**Problem description:** Exactly retype the lines from the top of the data through the line containing "Adapted from a", leaving out every picture.

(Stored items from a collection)

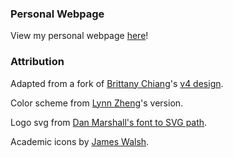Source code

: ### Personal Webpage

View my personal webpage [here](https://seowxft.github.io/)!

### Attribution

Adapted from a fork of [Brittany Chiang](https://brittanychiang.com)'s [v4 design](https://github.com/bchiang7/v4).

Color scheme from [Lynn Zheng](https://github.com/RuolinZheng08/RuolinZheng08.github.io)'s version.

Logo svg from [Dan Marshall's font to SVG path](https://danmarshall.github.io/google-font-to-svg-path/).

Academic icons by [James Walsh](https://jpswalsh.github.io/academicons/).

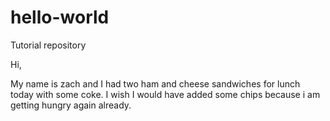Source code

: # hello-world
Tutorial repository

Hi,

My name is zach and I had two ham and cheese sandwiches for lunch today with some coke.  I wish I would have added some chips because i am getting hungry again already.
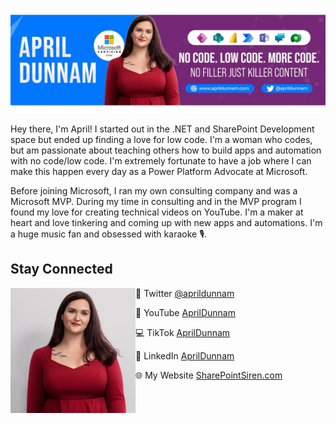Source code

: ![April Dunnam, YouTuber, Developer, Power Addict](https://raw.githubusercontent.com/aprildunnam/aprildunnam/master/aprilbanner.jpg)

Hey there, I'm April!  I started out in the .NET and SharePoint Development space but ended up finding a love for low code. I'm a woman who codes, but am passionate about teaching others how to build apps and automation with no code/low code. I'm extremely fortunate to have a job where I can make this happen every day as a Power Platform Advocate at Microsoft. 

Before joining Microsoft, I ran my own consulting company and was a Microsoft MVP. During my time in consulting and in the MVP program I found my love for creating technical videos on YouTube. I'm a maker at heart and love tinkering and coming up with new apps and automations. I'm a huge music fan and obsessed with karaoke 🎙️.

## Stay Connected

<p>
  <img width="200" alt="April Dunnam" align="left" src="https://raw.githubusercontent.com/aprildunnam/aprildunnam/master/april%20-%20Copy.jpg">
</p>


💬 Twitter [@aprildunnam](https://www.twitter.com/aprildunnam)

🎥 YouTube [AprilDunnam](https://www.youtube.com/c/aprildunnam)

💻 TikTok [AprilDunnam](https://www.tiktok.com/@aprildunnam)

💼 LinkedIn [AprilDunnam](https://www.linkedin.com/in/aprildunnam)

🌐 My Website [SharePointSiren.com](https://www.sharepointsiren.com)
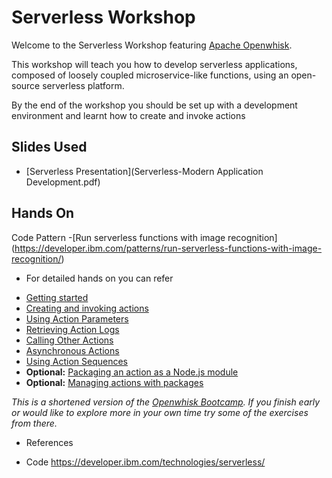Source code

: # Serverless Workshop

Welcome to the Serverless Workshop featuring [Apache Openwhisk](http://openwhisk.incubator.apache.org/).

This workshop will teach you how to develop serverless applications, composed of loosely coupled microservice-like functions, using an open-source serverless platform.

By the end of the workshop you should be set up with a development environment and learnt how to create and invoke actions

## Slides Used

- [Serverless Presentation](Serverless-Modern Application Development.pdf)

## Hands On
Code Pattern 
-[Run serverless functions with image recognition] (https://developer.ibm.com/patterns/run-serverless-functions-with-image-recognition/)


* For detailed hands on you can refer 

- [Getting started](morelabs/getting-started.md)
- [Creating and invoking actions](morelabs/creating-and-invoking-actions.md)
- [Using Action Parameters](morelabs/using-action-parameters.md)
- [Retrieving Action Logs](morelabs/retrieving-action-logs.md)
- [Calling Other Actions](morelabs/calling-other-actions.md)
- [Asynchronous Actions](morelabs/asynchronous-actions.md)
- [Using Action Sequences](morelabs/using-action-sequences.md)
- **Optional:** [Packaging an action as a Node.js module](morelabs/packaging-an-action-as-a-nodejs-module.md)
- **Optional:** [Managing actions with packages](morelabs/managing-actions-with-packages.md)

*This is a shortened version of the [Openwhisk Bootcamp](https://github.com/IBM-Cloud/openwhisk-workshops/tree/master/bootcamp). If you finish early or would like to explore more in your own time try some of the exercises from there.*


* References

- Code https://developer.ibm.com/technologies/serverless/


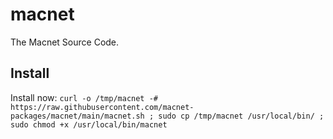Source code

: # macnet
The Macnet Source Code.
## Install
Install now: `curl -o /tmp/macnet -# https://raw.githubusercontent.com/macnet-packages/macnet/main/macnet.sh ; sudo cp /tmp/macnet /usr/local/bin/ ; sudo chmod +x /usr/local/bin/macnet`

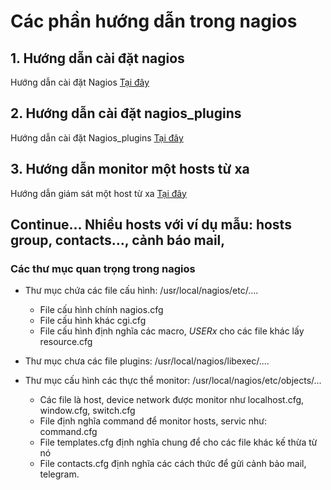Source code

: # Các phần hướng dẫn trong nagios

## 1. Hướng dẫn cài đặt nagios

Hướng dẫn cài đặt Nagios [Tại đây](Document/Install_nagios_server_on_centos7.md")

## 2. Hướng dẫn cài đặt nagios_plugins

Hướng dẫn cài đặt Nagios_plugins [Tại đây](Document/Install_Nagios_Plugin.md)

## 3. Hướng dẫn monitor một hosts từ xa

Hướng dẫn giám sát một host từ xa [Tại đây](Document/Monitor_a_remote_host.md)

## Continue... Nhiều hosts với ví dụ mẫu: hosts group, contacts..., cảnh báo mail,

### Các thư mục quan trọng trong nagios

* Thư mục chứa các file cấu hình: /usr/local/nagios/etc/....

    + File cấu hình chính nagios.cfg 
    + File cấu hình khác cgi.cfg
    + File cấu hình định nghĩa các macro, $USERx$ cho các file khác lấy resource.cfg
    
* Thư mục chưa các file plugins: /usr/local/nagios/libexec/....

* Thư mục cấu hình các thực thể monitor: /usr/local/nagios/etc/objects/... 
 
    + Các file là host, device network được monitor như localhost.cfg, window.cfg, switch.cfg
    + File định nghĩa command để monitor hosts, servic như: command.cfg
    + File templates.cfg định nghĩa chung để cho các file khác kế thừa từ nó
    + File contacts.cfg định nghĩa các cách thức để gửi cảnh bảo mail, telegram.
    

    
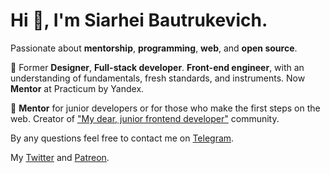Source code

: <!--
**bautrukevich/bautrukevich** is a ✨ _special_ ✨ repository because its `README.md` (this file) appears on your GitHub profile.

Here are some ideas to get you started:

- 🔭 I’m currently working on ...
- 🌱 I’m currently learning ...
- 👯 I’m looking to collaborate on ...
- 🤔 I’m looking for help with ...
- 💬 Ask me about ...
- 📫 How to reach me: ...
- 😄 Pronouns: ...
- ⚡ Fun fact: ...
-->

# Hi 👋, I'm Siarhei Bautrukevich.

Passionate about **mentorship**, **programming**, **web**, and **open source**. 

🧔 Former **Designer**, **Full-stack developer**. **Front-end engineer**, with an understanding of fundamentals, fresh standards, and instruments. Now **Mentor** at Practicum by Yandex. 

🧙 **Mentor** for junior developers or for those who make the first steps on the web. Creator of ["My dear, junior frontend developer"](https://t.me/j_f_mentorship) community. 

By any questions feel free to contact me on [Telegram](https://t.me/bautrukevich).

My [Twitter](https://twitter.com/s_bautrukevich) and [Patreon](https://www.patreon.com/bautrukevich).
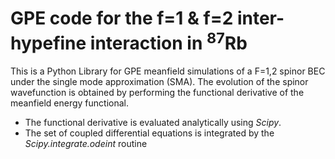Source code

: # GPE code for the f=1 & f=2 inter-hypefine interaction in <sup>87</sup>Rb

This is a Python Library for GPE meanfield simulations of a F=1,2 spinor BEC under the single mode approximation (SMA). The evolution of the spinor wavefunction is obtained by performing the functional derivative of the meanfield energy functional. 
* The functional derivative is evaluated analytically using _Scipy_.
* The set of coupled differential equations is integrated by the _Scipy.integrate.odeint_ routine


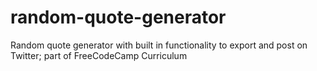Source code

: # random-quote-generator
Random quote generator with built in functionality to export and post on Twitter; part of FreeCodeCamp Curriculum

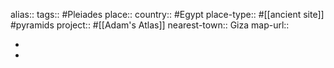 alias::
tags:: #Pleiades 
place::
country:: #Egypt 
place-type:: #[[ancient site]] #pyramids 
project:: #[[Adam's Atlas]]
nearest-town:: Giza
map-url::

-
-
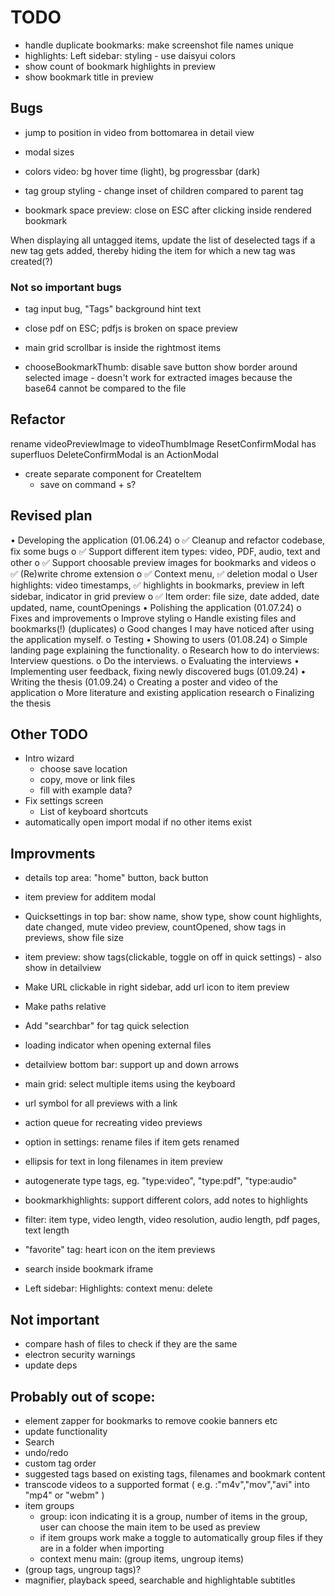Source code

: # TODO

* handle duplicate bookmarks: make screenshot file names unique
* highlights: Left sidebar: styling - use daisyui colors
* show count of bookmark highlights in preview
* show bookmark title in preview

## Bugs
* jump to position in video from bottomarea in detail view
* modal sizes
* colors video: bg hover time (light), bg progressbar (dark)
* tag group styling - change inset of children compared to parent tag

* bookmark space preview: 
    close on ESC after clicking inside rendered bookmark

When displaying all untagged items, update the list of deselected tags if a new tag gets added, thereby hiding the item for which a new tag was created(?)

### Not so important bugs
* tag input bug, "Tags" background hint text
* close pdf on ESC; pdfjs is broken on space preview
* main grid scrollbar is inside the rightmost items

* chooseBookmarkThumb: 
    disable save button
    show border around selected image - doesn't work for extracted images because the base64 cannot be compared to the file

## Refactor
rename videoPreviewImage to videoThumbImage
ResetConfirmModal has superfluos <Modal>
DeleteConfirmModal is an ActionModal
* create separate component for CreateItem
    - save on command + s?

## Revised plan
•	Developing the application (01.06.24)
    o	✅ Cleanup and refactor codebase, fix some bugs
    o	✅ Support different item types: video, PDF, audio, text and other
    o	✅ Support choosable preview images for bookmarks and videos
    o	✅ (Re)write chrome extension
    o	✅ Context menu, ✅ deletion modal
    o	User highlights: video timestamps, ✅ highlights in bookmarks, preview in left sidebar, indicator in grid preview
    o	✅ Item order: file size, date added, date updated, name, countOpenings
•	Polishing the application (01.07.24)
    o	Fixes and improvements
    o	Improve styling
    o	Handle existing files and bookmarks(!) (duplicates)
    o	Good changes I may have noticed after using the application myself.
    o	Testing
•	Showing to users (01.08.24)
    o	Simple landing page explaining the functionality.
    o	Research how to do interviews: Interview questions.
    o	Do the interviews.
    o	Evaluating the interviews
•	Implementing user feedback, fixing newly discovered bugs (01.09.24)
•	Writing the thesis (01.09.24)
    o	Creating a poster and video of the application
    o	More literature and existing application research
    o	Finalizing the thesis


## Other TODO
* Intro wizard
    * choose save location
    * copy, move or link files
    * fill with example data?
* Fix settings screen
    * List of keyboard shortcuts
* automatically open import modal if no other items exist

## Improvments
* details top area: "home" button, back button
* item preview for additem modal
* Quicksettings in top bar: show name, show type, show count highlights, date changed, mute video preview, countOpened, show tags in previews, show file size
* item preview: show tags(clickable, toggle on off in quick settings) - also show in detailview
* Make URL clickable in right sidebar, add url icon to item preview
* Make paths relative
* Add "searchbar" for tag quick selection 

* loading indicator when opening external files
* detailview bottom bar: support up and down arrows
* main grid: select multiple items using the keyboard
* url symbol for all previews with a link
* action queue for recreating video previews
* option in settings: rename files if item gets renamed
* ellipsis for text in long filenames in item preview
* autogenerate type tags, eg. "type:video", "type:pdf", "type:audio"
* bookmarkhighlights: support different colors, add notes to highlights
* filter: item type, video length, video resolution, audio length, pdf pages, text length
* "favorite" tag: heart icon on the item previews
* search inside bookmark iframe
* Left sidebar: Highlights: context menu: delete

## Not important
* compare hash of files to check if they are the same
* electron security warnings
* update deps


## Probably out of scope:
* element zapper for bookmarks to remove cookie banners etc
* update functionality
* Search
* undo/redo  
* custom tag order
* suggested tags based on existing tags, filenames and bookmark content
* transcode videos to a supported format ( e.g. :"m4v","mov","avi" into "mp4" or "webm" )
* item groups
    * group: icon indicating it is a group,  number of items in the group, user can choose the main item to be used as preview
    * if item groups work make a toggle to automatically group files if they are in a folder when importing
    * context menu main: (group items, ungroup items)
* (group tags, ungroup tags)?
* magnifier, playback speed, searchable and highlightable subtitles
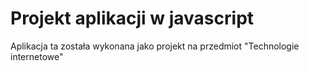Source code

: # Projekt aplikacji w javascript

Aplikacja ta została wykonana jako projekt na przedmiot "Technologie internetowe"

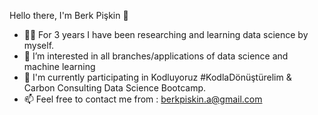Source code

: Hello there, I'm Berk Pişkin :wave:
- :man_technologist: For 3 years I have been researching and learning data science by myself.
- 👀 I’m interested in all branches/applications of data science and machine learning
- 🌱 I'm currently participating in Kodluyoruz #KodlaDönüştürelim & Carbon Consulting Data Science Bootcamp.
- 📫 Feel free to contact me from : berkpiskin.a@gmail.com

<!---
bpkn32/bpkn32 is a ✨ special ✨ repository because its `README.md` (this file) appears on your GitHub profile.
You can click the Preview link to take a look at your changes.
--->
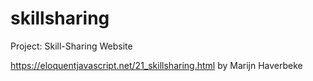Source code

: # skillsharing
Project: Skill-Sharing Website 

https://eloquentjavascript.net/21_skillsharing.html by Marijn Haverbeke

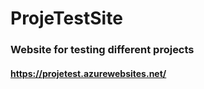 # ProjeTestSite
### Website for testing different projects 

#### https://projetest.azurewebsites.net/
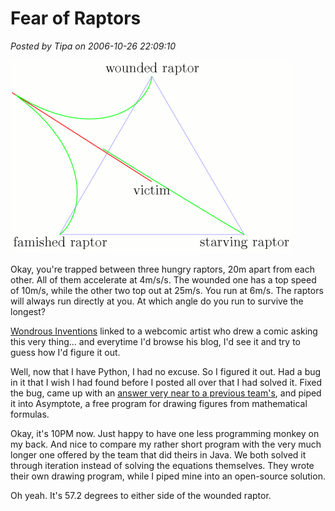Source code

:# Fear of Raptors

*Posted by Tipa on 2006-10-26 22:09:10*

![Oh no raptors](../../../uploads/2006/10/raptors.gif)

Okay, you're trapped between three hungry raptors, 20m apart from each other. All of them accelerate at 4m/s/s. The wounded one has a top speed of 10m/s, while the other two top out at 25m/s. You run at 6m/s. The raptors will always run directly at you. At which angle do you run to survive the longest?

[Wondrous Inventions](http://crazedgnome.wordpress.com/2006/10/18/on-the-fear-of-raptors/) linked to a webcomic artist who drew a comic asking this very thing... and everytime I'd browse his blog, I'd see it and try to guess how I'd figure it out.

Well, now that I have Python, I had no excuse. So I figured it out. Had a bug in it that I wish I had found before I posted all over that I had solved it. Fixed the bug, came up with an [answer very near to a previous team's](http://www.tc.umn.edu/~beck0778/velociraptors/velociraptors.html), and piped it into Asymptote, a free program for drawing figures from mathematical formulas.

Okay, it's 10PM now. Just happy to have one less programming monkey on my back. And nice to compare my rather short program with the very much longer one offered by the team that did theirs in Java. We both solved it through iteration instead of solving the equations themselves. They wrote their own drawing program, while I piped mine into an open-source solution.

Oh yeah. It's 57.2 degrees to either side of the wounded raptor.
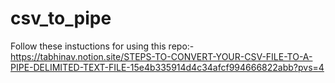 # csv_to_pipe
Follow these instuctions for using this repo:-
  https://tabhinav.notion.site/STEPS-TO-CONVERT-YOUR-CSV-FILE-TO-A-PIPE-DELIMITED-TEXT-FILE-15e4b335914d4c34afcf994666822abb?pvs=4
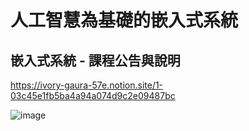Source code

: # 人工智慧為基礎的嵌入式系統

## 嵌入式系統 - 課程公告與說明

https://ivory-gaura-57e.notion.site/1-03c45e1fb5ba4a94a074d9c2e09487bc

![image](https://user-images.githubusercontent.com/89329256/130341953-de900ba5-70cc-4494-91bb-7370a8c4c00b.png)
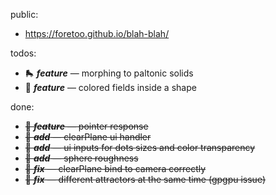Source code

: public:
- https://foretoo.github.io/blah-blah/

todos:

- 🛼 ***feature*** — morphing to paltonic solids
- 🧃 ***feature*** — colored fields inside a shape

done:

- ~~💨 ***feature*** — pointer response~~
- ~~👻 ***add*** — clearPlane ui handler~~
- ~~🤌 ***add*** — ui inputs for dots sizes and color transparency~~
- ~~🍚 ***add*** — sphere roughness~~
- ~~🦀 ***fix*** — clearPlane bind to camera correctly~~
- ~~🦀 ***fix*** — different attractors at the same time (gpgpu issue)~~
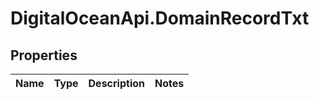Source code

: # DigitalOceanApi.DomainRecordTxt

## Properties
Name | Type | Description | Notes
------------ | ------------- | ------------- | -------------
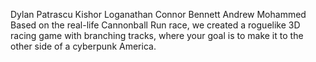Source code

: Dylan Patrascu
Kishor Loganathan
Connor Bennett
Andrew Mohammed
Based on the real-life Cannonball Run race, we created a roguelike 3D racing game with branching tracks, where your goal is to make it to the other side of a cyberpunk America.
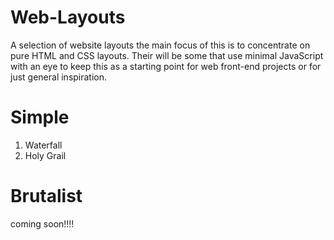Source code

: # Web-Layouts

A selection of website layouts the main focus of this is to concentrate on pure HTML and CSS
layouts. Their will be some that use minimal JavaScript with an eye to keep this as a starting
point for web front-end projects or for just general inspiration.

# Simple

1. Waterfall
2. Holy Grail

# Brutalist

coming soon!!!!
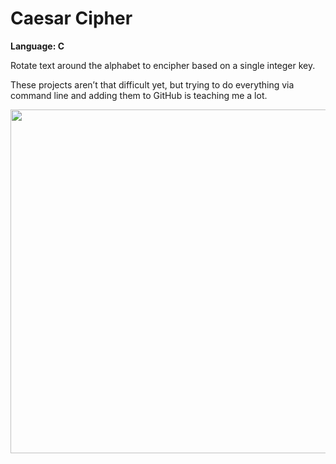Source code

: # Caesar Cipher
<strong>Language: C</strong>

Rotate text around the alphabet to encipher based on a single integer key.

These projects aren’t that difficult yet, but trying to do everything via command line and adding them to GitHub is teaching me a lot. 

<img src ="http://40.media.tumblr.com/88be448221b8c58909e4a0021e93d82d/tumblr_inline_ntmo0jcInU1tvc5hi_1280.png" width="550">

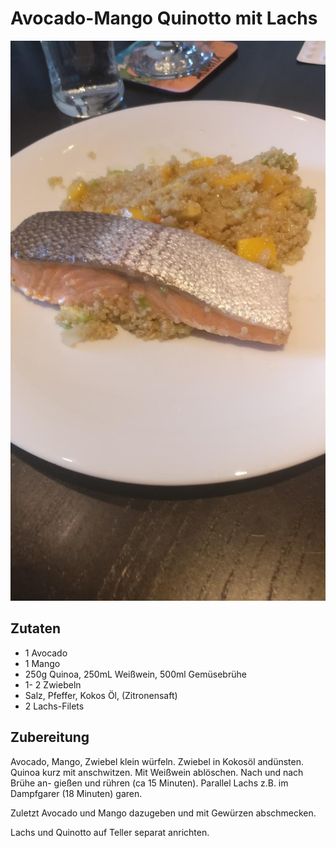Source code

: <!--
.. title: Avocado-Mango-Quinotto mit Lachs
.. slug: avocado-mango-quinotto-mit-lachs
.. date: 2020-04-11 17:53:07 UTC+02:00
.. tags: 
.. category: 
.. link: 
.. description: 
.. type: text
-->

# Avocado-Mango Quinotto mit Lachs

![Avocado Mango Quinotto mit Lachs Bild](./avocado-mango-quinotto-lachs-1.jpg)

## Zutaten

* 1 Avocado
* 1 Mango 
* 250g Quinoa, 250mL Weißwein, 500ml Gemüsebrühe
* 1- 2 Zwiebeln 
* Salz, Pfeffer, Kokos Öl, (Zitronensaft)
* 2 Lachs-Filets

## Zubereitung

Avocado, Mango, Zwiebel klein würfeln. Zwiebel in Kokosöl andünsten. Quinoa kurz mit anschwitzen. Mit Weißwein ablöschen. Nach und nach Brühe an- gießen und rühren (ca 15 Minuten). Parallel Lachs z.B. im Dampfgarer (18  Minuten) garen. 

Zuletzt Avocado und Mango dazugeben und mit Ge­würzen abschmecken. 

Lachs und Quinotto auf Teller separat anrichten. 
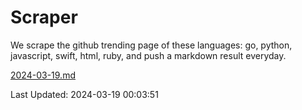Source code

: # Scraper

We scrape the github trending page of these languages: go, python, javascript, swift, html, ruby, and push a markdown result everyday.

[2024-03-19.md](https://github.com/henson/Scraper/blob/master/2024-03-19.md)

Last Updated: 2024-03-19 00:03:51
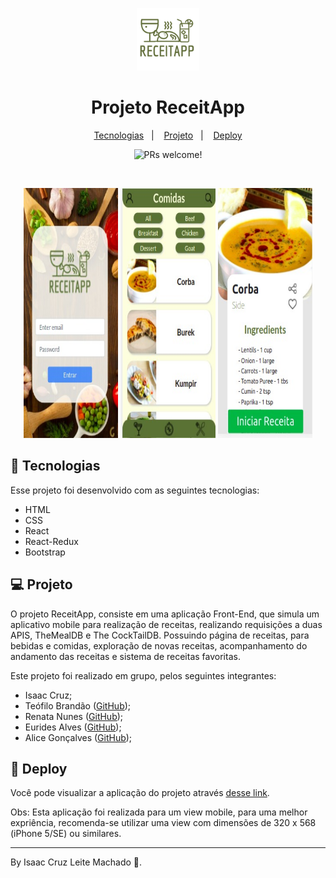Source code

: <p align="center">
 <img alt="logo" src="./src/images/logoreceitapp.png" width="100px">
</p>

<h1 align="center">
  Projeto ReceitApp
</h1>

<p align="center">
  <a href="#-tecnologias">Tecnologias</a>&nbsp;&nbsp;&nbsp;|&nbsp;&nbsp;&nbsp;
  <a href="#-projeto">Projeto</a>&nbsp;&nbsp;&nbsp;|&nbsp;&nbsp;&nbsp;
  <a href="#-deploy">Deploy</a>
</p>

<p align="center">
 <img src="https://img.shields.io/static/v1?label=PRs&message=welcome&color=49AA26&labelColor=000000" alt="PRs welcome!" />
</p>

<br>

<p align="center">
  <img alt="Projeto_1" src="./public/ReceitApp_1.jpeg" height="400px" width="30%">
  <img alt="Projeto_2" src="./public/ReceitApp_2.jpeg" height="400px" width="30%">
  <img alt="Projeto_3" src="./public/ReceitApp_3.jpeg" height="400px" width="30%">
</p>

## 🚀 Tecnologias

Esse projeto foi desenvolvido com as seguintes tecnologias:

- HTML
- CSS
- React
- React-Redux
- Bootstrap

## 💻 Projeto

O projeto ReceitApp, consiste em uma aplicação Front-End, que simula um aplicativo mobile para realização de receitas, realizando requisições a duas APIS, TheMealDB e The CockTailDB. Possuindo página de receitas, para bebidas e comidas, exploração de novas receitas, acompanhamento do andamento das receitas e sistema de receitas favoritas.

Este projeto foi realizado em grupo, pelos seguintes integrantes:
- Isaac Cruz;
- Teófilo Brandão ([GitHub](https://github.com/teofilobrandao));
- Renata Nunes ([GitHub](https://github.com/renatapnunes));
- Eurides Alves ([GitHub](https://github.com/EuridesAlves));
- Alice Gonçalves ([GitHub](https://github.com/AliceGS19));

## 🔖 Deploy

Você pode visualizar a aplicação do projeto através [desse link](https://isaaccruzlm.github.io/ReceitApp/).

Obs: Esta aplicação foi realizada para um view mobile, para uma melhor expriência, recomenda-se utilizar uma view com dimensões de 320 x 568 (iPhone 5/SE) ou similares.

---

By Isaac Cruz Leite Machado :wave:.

**Written answer:**
Source code

: ### Personal Webpage

View my personal webpage [here](https://seowxft.github.io/)!

### Attribution

Adapted from a fork of [Brittany Chiang](https://brittanychiang.com)'s [v4 design](https://github.com/bchiang7/v4).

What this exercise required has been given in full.